◆ **ABOUT THIS TASK**
Lines from the one containing "Khi ấy, vị khất" through the last line of the data are to be repeated word for word, both ends included.
+++ DATA SHOWN
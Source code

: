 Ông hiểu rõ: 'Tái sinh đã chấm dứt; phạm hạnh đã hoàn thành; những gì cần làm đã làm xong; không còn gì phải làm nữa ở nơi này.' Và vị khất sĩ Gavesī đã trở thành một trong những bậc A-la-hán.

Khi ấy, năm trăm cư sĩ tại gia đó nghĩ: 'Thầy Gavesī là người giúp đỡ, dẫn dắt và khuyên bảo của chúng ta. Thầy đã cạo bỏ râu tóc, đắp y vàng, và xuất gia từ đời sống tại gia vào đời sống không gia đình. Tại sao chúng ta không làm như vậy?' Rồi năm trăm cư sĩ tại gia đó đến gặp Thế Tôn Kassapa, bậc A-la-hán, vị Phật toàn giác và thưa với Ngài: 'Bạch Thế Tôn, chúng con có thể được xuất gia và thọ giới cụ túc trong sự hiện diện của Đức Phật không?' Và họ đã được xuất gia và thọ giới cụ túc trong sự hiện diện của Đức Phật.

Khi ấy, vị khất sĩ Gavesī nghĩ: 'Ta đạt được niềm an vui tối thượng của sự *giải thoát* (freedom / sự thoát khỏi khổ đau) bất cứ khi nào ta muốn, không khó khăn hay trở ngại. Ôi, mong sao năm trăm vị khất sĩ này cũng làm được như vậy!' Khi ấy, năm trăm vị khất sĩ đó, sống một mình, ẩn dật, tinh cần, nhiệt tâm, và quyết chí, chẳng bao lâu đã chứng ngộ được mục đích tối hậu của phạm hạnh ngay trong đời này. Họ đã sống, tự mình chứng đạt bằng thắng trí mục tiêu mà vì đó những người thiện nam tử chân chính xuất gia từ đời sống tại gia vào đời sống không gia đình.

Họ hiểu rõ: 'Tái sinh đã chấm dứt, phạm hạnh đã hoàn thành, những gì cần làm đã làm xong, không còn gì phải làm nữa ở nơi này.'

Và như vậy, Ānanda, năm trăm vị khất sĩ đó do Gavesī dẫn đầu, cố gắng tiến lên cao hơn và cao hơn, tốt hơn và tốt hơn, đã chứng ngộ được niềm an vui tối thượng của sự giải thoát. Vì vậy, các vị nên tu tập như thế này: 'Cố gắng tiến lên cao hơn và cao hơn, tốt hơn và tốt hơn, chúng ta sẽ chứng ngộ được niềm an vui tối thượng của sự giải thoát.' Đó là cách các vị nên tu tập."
++++++
◆ **OUTPUT**
Khi ấy, vị khất sĩ Gavesī nghĩ: 'Ta đạt được niềm an vui tối thượng của sự *giải thoát* (freedom / sự thoát khỏi khổ đau) bất cứ khi nào ta muốn, không khó khăn hay trở ngại. Ôi, mong sao năm trăm vị khất sĩ này cũng làm được như vậy!' Khi ấy, năm trăm vị khất sĩ đó, sống một mình, ẩn dật, tinh cần, nhiệt tâm, và quyết chí, chẳng bao lâu đã chứng ngộ được mục đích tối hậu của phạm hạnh ngay trong đời này. Họ đã sống, tự mình chứng đạt bằng thắng trí mục tiêu mà vì đó những người thiện nam tử chân chính xuất gia từ đời sống tại gia vào đời sống không gia đình.

Họ hiểu rõ: 'Tái sinh đã chấm dứt, phạm hạnh đã hoàn thành, những gì cần làm đã làm xong, không còn gì phải làm nữa ở nơi này.'

Và như vậy, Ānanda, năm trăm vị khất sĩ đó do Gavesī dẫn đầu, cố gắng tiến lên cao hơn và cao hơn, tốt hơn và tốt hơn, đã chứng ngộ được niềm an vui tối thượng của sự giải thoát. Vì vậy, các vị nên tu tập như thế này: 'Cố gắng tiến lên cao hơn và cao hơn, tốt hơn và tốt hơn, chúng ta sẽ chứng ngộ được niềm an vui tối thượng của sự giải thoát.' Đó là cách các vị nên tu tập."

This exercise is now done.